Me di cuenta del daño que habías hecho en mi vida esa mañana en la que me desperté y esperé encontrar tu espalda al darme la vuelta. Cuando empecé a preguntarme si habría lunares en ella, alguna marca, algo que contar mientras deslizara las yemas a través de tu columna. Es tu culpa que me sienta un idiota cada vez que le sonrío al móvil al ver un mensaje tuyo, solo intento cubrir mi cara del azoramiento en cuanto me percato y te maldigo bajito porque esa desconocida se ha percatado de la súbita felicidad que destilo y me responde con una sonrisa condescendiente.
Comencé a cuestionarme las nimiedades más absurdas, como si te gusta el café solo o con azúcar, ¿o quizás prefieras el té?, de qué lado duermes, con cuántas mantas, si tienes malos despertares que pueda endulzar, si te molestaría que aprovechara tu sueño para besarte... En cuantas mariposas habrán aleteado para que tú y yo nos encontremos. Y cuantos aleteos más quedan para que seamos.

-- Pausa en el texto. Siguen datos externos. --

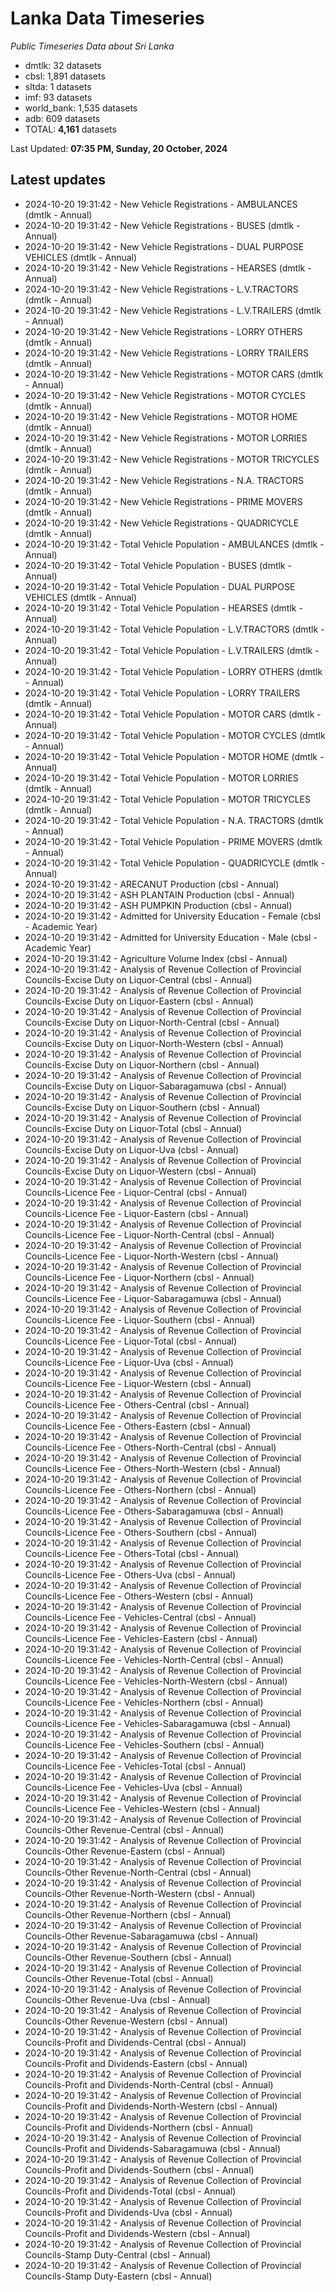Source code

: # Lanka Data Timeseries
*Public Timeseries Data about Sri Lanka*

* dmtlk: 32 datasets
* cbsl: 1,891 datasets
* sltda: 1 datasets
* imf: 93 datasets
* world_bank: 1,535 datasets
* adb: 609 datasets
* TOTAL: **4,161** datasets

Last Updated: **07:35 PM, Sunday, 20 October, 2024**

## Latest updates

* 2024-10-20 19:31:42 - New Vehicle Registrations - AMBULANCES (dmtlk - Annual)
* 2024-10-20 19:31:42 - New Vehicle Registrations - BUSES (dmtlk - Annual)
* 2024-10-20 19:31:42 - New Vehicle Registrations - DUAL PURPOSE VEHICLES (dmtlk - Annual)
* 2024-10-20 19:31:42 - New Vehicle Registrations - HEARSES (dmtlk - Annual)
* 2024-10-20 19:31:42 - New Vehicle Registrations - L.V.TRACTORS (dmtlk - Annual)
* 2024-10-20 19:31:42 - New Vehicle Registrations - L.V.TRAILERS (dmtlk - Annual)
* 2024-10-20 19:31:42 - New Vehicle Registrations - LORRY OTHERS (dmtlk - Annual)
* 2024-10-20 19:31:42 - New Vehicle Registrations - LORRY TRAILERS (dmtlk - Annual)
* 2024-10-20 19:31:42 - New Vehicle Registrations - MOTOR CARS (dmtlk - Annual)
* 2024-10-20 19:31:42 - New Vehicle Registrations - MOTOR CYCLES (dmtlk - Annual)
* 2024-10-20 19:31:42 - New Vehicle Registrations - MOTOR HOME (dmtlk - Annual)
* 2024-10-20 19:31:42 - New Vehicle Registrations - MOTOR LORRIES (dmtlk - Annual)
* 2024-10-20 19:31:42 - New Vehicle Registrations - MOTOR TRICYCLES (dmtlk - Annual)
* 2024-10-20 19:31:42 - New Vehicle Registrations - N.A. TRACTORS (dmtlk - Annual)
* 2024-10-20 19:31:42 - New Vehicle Registrations - PRIME MOVERS (dmtlk - Annual)
* 2024-10-20 19:31:42 - New Vehicle Registrations - QUADRICYCLE (dmtlk - Annual)
* 2024-10-20 19:31:42 - Total Vehicle Population - AMBULANCES (dmtlk - Annual)
* 2024-10-20 19:31:42 - Total Vehicle Population - BUSES (dmtlk - Annual)
* 2024-10-20 19:31:42 - Total Vehicle Population - DUAL PURPOSE VEHICLES (dmtlk - Annual)
* 2024-10-20 19:31:42 - Total Vehicle Population - HEARSES (dmtlk - Annual)
* 2024-10-20 19:31:42 - Total Vehicle Population - L.V.TRACTORS (dmtlk - Annual)
* 2024-10-20 19:31:42 - Total Vehicle Population - L.V.TRAILERS (dmtlk - Annual)
* 2024-10-20 19:31:42 - Total Vehicle Population - LORRY OTHERS (dmtlk - Annual)
* 2024-10-20 19:31:42 - Total Vehicle Population - LORRY TRAILERS (dmtlk - Annual)
* 2024-10-20 19:31:42 - Total Vehicle Population - MOTOR CARS (dmtlk - Annual)
* 2024-10-20 19:31:42 - Total Vehicle Population - MOTOR CYCLES (dmtlk - Annual)
* 2024-10-20 19:31:42 - Total Vehicle Population - MOTOR HOME (dmtlk - Annual)
* 2024-10-20 19:31:42 - Total Vehicle Population - MOTOR LORRIES (dmtlk - Annual)
* 2024-10-20 19:31:42 - Total Vehicle Population - MOTOR TRICYCLES (dmtlk - Annual)
* 2024-10-20 19:31:42 - Total Vehicle Population - N.A. TRACTORS (dmtlk - Annual)
* 2024-10-20 19:31:42 - Total Vehicle Population - PRIME MOVERS (dmtlk - Annual)
* 2024-10-20 19:31:42 - Total Vehicle Population - QUADRICYCLE (dmtlk - Annual)
* 2024-10-20 19:31:42 - ARECANUT Production (cbsl - Annual)
* 2024-10-20 19:31:42 - ASH PLANTAIN Production (cbsl - Annual)
* 2024-10-20 19:31:42 - ASH PUMPKIN Production (cbsl - Annual)
* 2024-10-20 19:31:42 - Admitted for University Education - Female (cbsl - Academic Year)
* 2024-10-20 19:31:42 - Admitted for University Education - Male (cbsl - Academic Year)
* 2024-10-20 19:31:42 - Agriculture Volume Index (cbsl - Annual)
* 2024-10-20 19:31:42 - Analysis of Revenue Collection of Provincial Councils-Excise Duty on Liquor-Central (cbsl - Annual)
* 2024-10-20 19:31:42 - Analysis of Revenue Collection of Provincial Councils-Excise Duty on Liquor-Eastern (cbsl - Annual)
* 2024-10-20 19:31:42 - Analysis of Revenue Collection of Provincial Councils-Excise Duty on Liquor-North-Central (cbsl - Annual)
* 2024-10-20 19:31:42 - Analysis of Revenue Collection of Provincial Councils-Excise Duty on Liquor-North-Western (cbsl - Annual)
* 2024-10-20 19:31:42 - Analysis of Revenue Collection of Provincial Councils-Excise Duty on Liquor-Northern (cbsl - Annual)
* 2024-10-20 19:31:42 - Analysis of Revenue Collection of Provincial Councils-Excise Duty on Liquor-Sabaragamuwa (cbsl - Annual)
* 2024-10-20 19:31:42 - Analysis of Revenue Collection of Provincial Councils-Excise Duty on Liquor-Southern (cbsl - Annual)
* 2024-10-20 19:31:42 - Analysis of Revenue Collection of Provincial Councils-Excise Duty on Liquor-Total (cbsl - Annual)
* 2024-10-20 19:31:42 - Analysis of Revenue Collection of Provincial Councils-Excise Duty on Liquor-Uva (cbsl - Annual)
* 2024-10-20 19:31:42 - Analysis of Revenue Collection of Provincial Councils-Excise Duty on Liquor-Western (cbsl - Annual)
* 2024-10-20 19:31:42 - Analysis of Revenue Collection of Provincial Councils-Licence Fee - Liquor-Central (cbsl - Annual)
* 2024-10-20 19:31:42 - Analysis of Revenue Collection of Provincial Councils-Licence Fee - Liquor-Eastern (cbsl - Annual)
* 2024-10-20 19:31:42 - Analysis of Revenue Collection of Provincial Councils-Licence Fee - Liquor-North-Central (cbsl - Annual)
* 2024-10-20 19:31:42 - Analysis of Revenue Collection of Provincial Councils-Licence Fee - Liquor-North-Western (cbsl - Annual)
* 2024-10-20 19:31:42 - Analysis of Revenue Collection of Provincial Councils-Licence Fee - Liquor-Northern (cbsl - Annual)
* 2024-10-20 19:31:42 - Analysis of Revenue Collection of Provincial Councils-Licence Fee - Liquor-Sabaragamuwa (cbsl - Annual)
* 2024-10-20 19:31:42 - Analysis of Revenue Collection of Provincial Councils-Licence Fee - Liquor-Southern (cbsl - Annual)
* 2024-10-20 19:31:42 - Analysis of Revenue Collection of Provincial Councils-Licence Fee - Liquor-Total (cbsl - Annual)
* 2024-10-20 19:31:42 - Analysis of Revenue Collection of Provincial Councils-Licence Fee - Liquor-Uva (cbsl - Annual)
* 2024-10-20 19:31:42 - Analysis of Revenue Collection of Provincial Councils-Licence Fee - Liquor-Western (cbsl - Annual)
* 2024-10-20 19:31:42 - Analysis of Revenue Collection of Provincial Councils-Licence Fee - Others-Central (cbsl - Annual)
* 2024-10-20 19:31:42 - Analysis of Revenue Collection of Provincial Councils-Licence Fee - Others-Eastern (cbsl - Annual)
* 2024-10-20 19:31:42 - Analysis of Revenue Collection of Provincial Councils-Licence Fee - Others-North-Central (cbsl - Annual)
* 2024-10-20 19:31:42 - Analysis of Revenue Collection of Provincial Councils-Licence Fee - Others-North-Western (cbsl - Annual)
* 2024-10-20 19:31:42 - Analysis of Revenue Collection of Provincial Councils-Licence Fee - Others-Northern (cbsl - Annual)
* 2024-10-20 19:31:42 - Analysis of Revenue Collection of Provincial Councils-Licence Fee - Others-Sabaragamuwa (cbsl - Annual)
* 2024-10-20 19:31:42 - Analysis of Revenue Collection of Provincial Councils-Licence Fee - Others-Southern (cbsl - Annual)
* 2024-10-20 19:31:42 - Analysis of Revenue Collection of Provincial Councils-Licence Fee - Others-Total (cbsl - Annual)
* 2024-10-20 19:31:42 - Analysis of Revenue Collection of Provincial Councils-Licence Fee - Others-Uva (cbsl - Annual)
* 2024-10-20 19:31:42 - Analysis of Revenue Collection of Provincial Councils-Licence Fee - Others-Western (cbsl - Annual)
* 2024-10-20 19:31:42 - Analysis of Revenue Collection of Provincial Councils-Licence Fee - Vehicles-Central (cbsl - Annual)
* 2024-10-20 19:31:42 - Analysis of Revenue Collection of Provincial Councils-Licence Fee - Vehicles-Eastern (cbsl - Annual)
* 2024-10-20 19:31:42 - Analysis of Revenue Collection of Provincial Councils-Licence Fee - Vehicles-North-Central (cbsl - Annual)
* 2024-10-20 19:31:42 - Analysis of Revenue Collection of Provincial Councils-Licence Fee - Vehicles-North-Western (cbsl - Annual)
* 2024-10-20 19:31:42 - Analysis of Revenue Collection of Provincial Councils-Licence Fee - Vehicles-Northern (cbsl - Annual)
* 2024-10-20 19:31:42 - Analysis of Revenue Collection of Provincial Councils-Licence Fee - Vehicles-Sabaragamuwa (cbsl - Annual)
* 2024-10-20 19:31:42 - Analysis of Revenue Collection of Provincial Councils-Licence Fee - Vehicles-Southern (cbsl - Annual)
* 2024-10-20 19:31:42 - Analysis of Revenue Collection of Provincial Councils-Licence Fee - Vehicles-Total (cbsl - Annual)
* 2024-10-20 19:31:42 - Analysis of Revenue Collection of Provincial Councils-Licence Fee - Vehicles-Uva (cbsl - Annual)
* 2024-10-20 19:31:42 - Analysis of Revenue Collection of Provincial Councils-Licence Fee - Vehicles-Western (cbsl - Annual)
* 2024-10-20 19:31:42 - Analysis of Revenue Collection of Provincial Councils-Other Revenue-Central (cbsl - Annual)
* 2024-10-20 19:31:42 - Analysis of Revenue Collection of Provincial Councils-Other Revenue-Eastern (cbsl - Annual)
* 2024-10-20 19:31:42 - Analysis of Revenue Collection of Provincial Councils-Other Revenue-North-Central (cbsl - Annual)
* 2024-10-20 19:31:42 - Analysis of Revenue Collection of Provincial Councils-Other Revenue-North-Western (cbsl - Annual)
* 2024-10-20 19:31:42 - Analysis of Revenue Collection of Provincial Councils-Other Revenue-Northern (cbsl - Annual)
* 2024-10-20 19:31:42 - Analysis of Revenue Collection of Provincial Councils-Other Revenue-Sabaragamuwa (cbsl - Annual)
* 2024-10-20 19:31:42 - Analysis of Revenue Collection of Provincial Councils-Other Revenue-Southern (cbsl - Annual)
* 2024-10-20 19:31:42 - Analysis of Revenue Collection of Provincial Councils-Other Revenue-Total (cbsl - Annual)
* 2024-10-20 19:31:42 - Analysis of Revenue Collection of Provincial Councils-Other Revenue-Uva (cbsl - Annual)
* 2024-10-20 19:31:42 - Analysis of Revenue Collection of Provincial Councils-Other Revenue-Western (cbsl - Annual)
* 2024-10-20 19:31:42 - Analysis of Revenue Collection of Provincial Councils-Profit and Dividends-Central (cbsl - Annual)
* 2024-10-20 19:31:42 - Analysis of Revenue Collection of Provincial Councils-Profit and Dividends-Eastern (cbsl - Annual)
* 2024-10-20 19:31:42 - Analysis of Revenue Collection of Provincial Councils-Profit and Dividends-North-Central (cbsl - Annual)
* 2024-10-20 19:31:42 - Analysis of Revenue Collection of Provincial Councils-Profit and Dividends-North-Western (cbsl - Annual)
* 2024-10-20 19:31:42 - Analysis of Revenue Collection of Provincial Councils-Profit and Dividends-Northern (cbsl - Annual)
* 2024-10-20 19:31:42 - Analysis of Revenue Collection of Provincial Councils-Profit and Dividends-Sabaragamuwa (cbsl - Annual)
* 2024-10-20 19:31:42 - Analysis of Revenue Collection of Provincial Councils-Profit and Dividends-Southern (cbsl - Annual)
* 2024-10-20 19:31:42 - Analysis of Revenue Collection of Provincial Councils-Profit and Dividends-Total (cbsl - Annual)
* 2024-10-20 19:31:42 - Analysis of Revenue Collection of Provincial Councils-Profit and Dividends-Uva (cbsl - Annual)
* 2024-10-20 19:31:42 - Analysis of Revenue Collection of Provincial Councils-Profit and Dividends-Western (cbsl - Annual)
* 2024-10-20 19:31:42 - Analysis of Revenue Collection of Provincial Councils-Stamp Duty-Central (cbsl - Annual)
* 2024-10-20 19:31:42 - Analysis of Revenue Collection of Provincial Councils-Stamp Duty-Eastern (cbsl - Annual)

Pienso, intento recordar el momento en el que dejé de sentirme solo y al margen y es curioso que lo único que se me venga a la mente sea tu nombre acompañado de tu sonrisa. Me dan ganas de soltarte todas esas frases tan clichés y trilladas pero malditamente certeras.
Estoy terminándome el café mientras escribo esto y he sonreído porque sé que nunca vas a leer esta carta y que va a quedarse guardada en el cajón hasta que algún, ya olvidada, la vuelva a encontrar por casualidad y al leerla pueda reír pensando que ahora ya sé si tienes lunares en la espalda, si te gusta el café y cómo, de qué lado duermes, saber que cada día te robo un par de besos sin que te enteres y que esta carta deje de tener sentido porque ya no es un condicional.